Ethiopia made its Olympic debut at the 1956 Summer Olympics in Melbourne and has since become one of the most prominent nations in Olympic athletics. The country has participated in every Summer Olympic Games since its debut, with the exception of the 1976 Montreal, 1984 Los Angeles and 1988 Seoul Games, which it boycotted along with several other African nations due to political reasons.
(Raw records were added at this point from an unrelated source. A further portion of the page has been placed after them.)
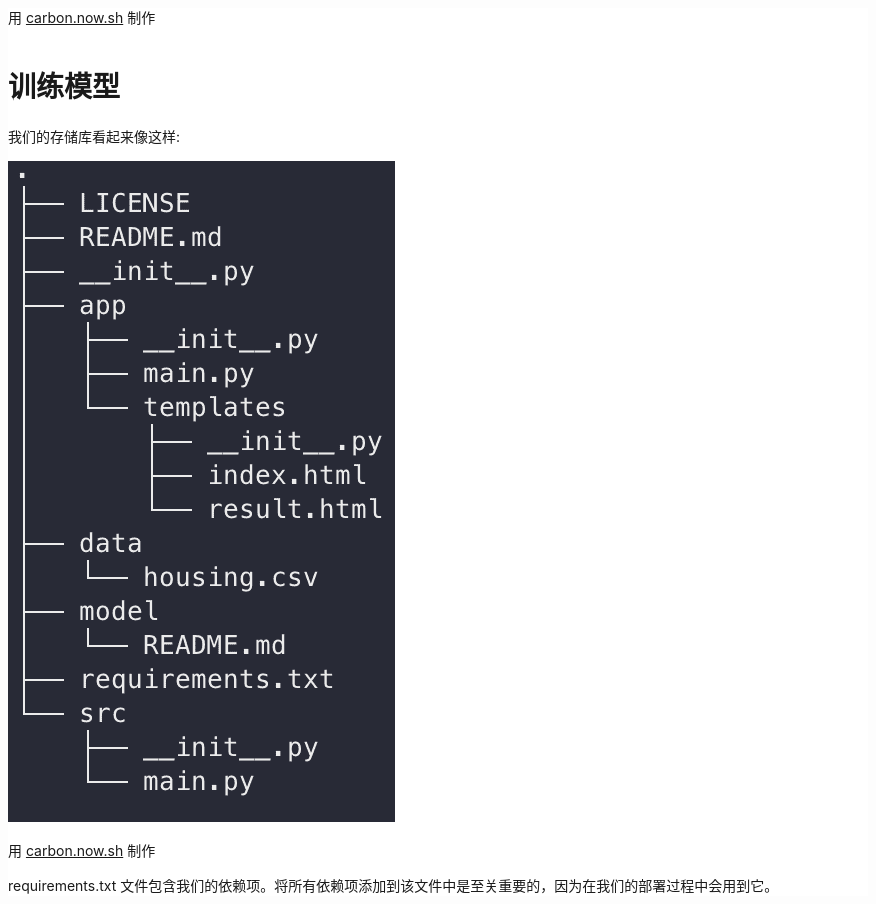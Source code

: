 用 [carbon.now.sh](https://carbon.now.sh/) 制作

# 训练模型

我们的存储库看起来像这样:

![](img/67abee5e4775714365cfc4c238cb8210.png)

用 [carbon.now.sh](https://carbon.now.sh/) 制作

requirements.txt 文件包含我们的依赖项。将所有依赖项添加到该文件中是至关重要的，因为在我们的部署过程中会用到它。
Twenty-nine countries boycotted the 1976 Games due to the refusal of the IOC to ban New Zealand, after the New Zealand national rugby union team had toured South Africa earlier in 1976. Ethiopia joined the 1984 Soviet-led Boycott and stated that the step was taken because the United States uses the games 'for purely political purposes against socialist and progressive states'. Along with that, the Ethiopian Olympic Committee expressed a resolute protest in connection with the British government's refusal to cancel England's rugby union tour to South Africa with their racist-ruled apartheid system.

Ethiopia's Olympic achievements are overwhelmingly concentrated in track and field events, particularly in middle- and long-distance running, where it has established itself as a global powerhouse. Ethiopian runners have consistently dominated events ranging from the 800 metres to the marathon.

Ethiopian athletes have won a total of 62 medals, all at the Summer Olympics and all in athletics. Ethiopia participated in the Winter Olympic Games in 2006 and 2010, one of the few African and tropical countries to do so.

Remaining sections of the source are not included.